• [Task instructions] Repeat each line of the data below exactly, but skip the pictures.

>>

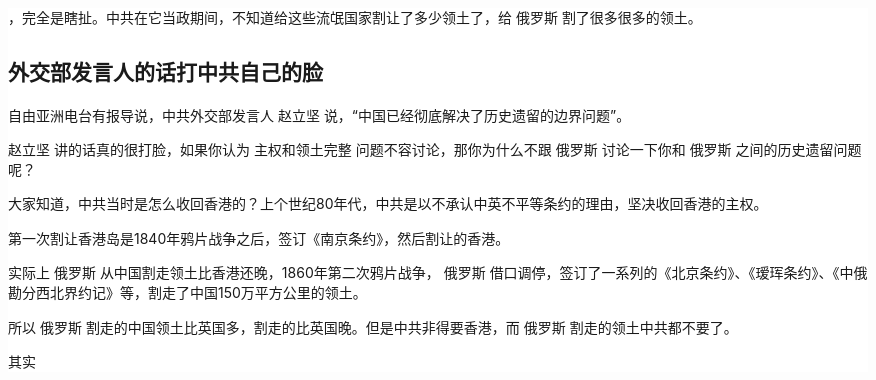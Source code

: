   ，完全是瞎扯。中共在它当政期间，不知道给这些流氓国家割让了多少领土了，给
  <ok href="/term/1150">
   俄罗斯
  </ok>
  割了很多很多的领土。
 </p>
 <h2>
  外交部发言人的话打中共自己的脸
 </h2>
 <p>
  自由亚洲电台有报导说，中共外交部发言人
  <ok href="/term/145937">
   赵立坚
  </ok>
  说，“中国已经彻底解决了历史遗留的边界问题”。
 </p>
 <p>
  <ok href="/term/145937">
   赵立坚
  </ok>
  讲的话真的很打脸，如果你认为
  <ok href="/term/722096">
   主权和领土完整
  </ok>
  问题不容讨论，那你为什么不跟
  <ok href="/term/1150">
   俄罗斯
  </ok>
  讨论一下你和
  <ok href="/term/1150">
   俄罗斯
  </ok>
  之间的历史遗留问题呢？
 </p>
 <p>
  大家知道，中共当时是怎么收回香港的？上个世纪80年代，中共是以不承认中英不平等条约的理由，坚决收回香港的主权。
 </p>
 <p>
  第一次割让香港岛是1840年鸦片战争之后，签订《南京条约》，然后割让的香港。
 </p>
 <p>
  实际上
  <ok href="/term/1150">
   俄罗斯
  </ok>
  从中国割走领土比香港还晚，1860年第二次鸦片战争，
  <ok href="/term/1150">
   俄罗斯
  </ok>
  借口调停，签订了一系列的《北京条约》、《瑷珲条约》、《中俄勘分西北界约记》等，割走了中国150万平方公里的领土。
 </p>
 <p>
  所以
  <ok href="/term/1150">
   俄罗斯
  </ok>
  割走的中国领土比英国多，割走的比英国晚。但是中共非得要香港，而
  <ok href="/term/1150">
   俄罗斯
  </ok>
  割走的领土中共都不要了。
 </p>
 <p>
  其实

<<

• [Answer space]
Source code

:   ，完全是瞎扯。中共在它当政期间，不知道给这些流氓国家割让了多少领土了，给
  <ok href="/term/1150">
   俄罗斯
  </ok>
  割了很多很多的领土。
 </p>
 <h2>
  外交部发言人的话打中共自己的脸
 </h2>
 <p>
  自由亚洲电台有报导说，中共外交部发言人
  <ok href="/term/145937">
   赵立坚
  </ok>
  说，“中国已经彻底解决了历史遗留的边界问题”。
 </p>
 <p>
  <ok href="/term/145937">
   赵立坚
  </ok>
  讲的话真的很打脸，如果你认为
  <ok href="/term/722096">
   主权和领土完整
  </ok>
  问题不容讨论，那你为什么不跟
  <ok href="/term/1150">
   俄罗斯
  </ok>
  讨论一下你和
  <ok href="/term/1150">
   俄罗斯
  </ok>
  之间的历史遗留问题呢？
 </p>
 <p>
  大家知道，中共当时是怎么收回香港的？上个世纪80年代，中共是以不承认中英不平等条约的理由，坚决收回香港的主权。
 </p>
 <p>
  第一次割让香港岛是1840年鸦片战争之后，签订《南京条约》，然后割让的香港。
 </p>
 <p>
  实际上
  <ok href="/term/1150">
   俄罗斯
  </ok>
  从中国割走领土比香港还晚，1860年第二次鸦片战争，
  <ok href="/term/1150">
   俄罗斯
  </ok>
  借口调停，签订了一系列的《北京条约》、《瑷珲条约》、《中俄勘分西北界约记》等，割走了中国150万平方公里的领土。
 </p>
 <p>
  所以
  <ok href="/term/1150">
   俄罗斯
  </ok>
  割走的中国领土比英国多，割走的比英国晚。但是中共非得要香港，而
  <ok href="/term/1150">
   俄罗斯
  </ok>
  割走的领土中共都不要了。
 </p>
 <p>
  其实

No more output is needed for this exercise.